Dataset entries

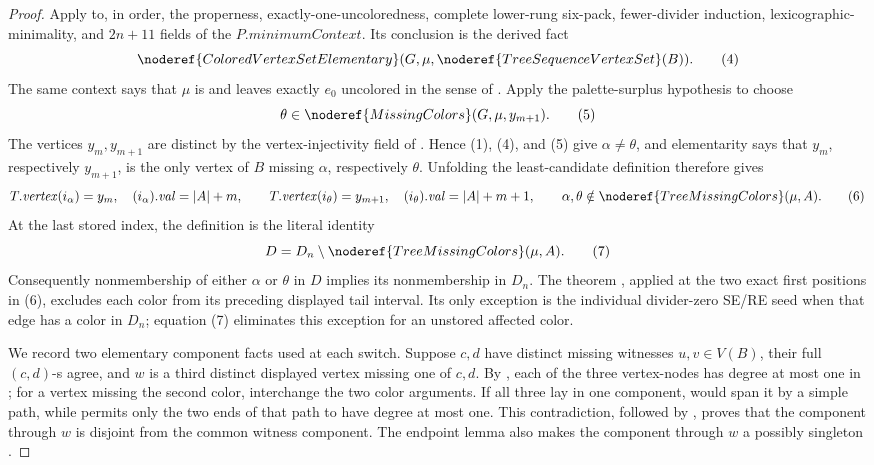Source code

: \begin{proof}
Apply  to, in order,
the properness, exactly-one-uncoloredness, complete lower-rung six-pack,
fewer-divider induction, lexicographic-minimality, and \(2n+11\) fields of
the 
\(P.\mathit{minimumContext}\).  Its conclusion is the derived fact
\[
       \noderef{ColoredVertexSetElementary}
         (G,\mu,\noderef{TreeSequenceVertexSet}(B)).             \tag{4}
\]
The same context says that \(\mu\) is
 and leaves exactly \(e_0\) uncolored in the
sense of .  Apply the palette-surplus hypothesis
to choose
\[
                 \theta\in\noderef{MissingColors}(G,\mu,y_{m+1}). \tag{5}
\]
The vertices \(y_m,y_{m+1}\) are distinct by the vertex-injectivity field of
.  Hence (1), (4), and (5) give
\(\alpha\ne\theta\), and elementarity says that \(y_m\), respectively
\(y_{m+1}\), is the only vertex of \(B\) missing \(\alpha\), respectively
\(\theta\).  Unfolding the least-candidate definition
 therefore gives
\[
 T.\mathit{vertex}(i_\alpha)=y_m,\quad
 (i_\alpha).\mathit{val}=|A|+m,\qquad
 T.\mathit{vertex}(i_\theta)=y_{m+1},\quad
 (i_\theta).\mathit{val}=|A|+m+1,
 \qquad
 \alpha,\theta\notin\noderef{TreeMissingColors}(\mu,A).         \tag{6}
\]
At the last stored index, the definition is the literal identity
\[
 D=D_n\setminus\noderef{TreeMissingColors}(\mu,A).              \tag{7}
\]
Consequently nonmembership of either \(\alpha\) or \(\theta\) in \(D\)
implies its nonmembership in \(D_n\).  The theorem
, applied at the two exact
first positions in (6), excludes each color from its preceding displayed
tail interval.  Its only exception is the individual divider-zero SE/RE
seed when that edge has a color in \(D_n\); equation (7) eliminates this
exception for an unstored affected color.

We record two elementary component facts used at each switch.  Suppose
\(c,d\) have distinct missing witnesses \(u,v\in V(B)\), their full
\((c,d)\)-s agree, and \(w\) is a third distinct displayed vertex
missing one of \(c,d\).  By
, each of the three vertex-nodes has
degree at most one in ; for a vertex
missing the second color, interchange the two color arguments.  If all
three lay in one component,  would
span it by a simple path, while
 permits only the two ends of
that path to have degree at most one.  This contradiction, followed by
, proves that the component through
\(w\) is disjoint from the common witness component.  The endpoint lemma
also makes the component through \(w\) a possibly singleton
.


\end{proof}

__TASK ITEM__. Among the lines of the data, find every one that holds "each" and copy it.

__EXERCISE SOLUTION__.
first positions in (6), excludes each color from its preceding displayed
We record two elementary component facts used at each switch.  Suppose
, each of the three vertex-nodes has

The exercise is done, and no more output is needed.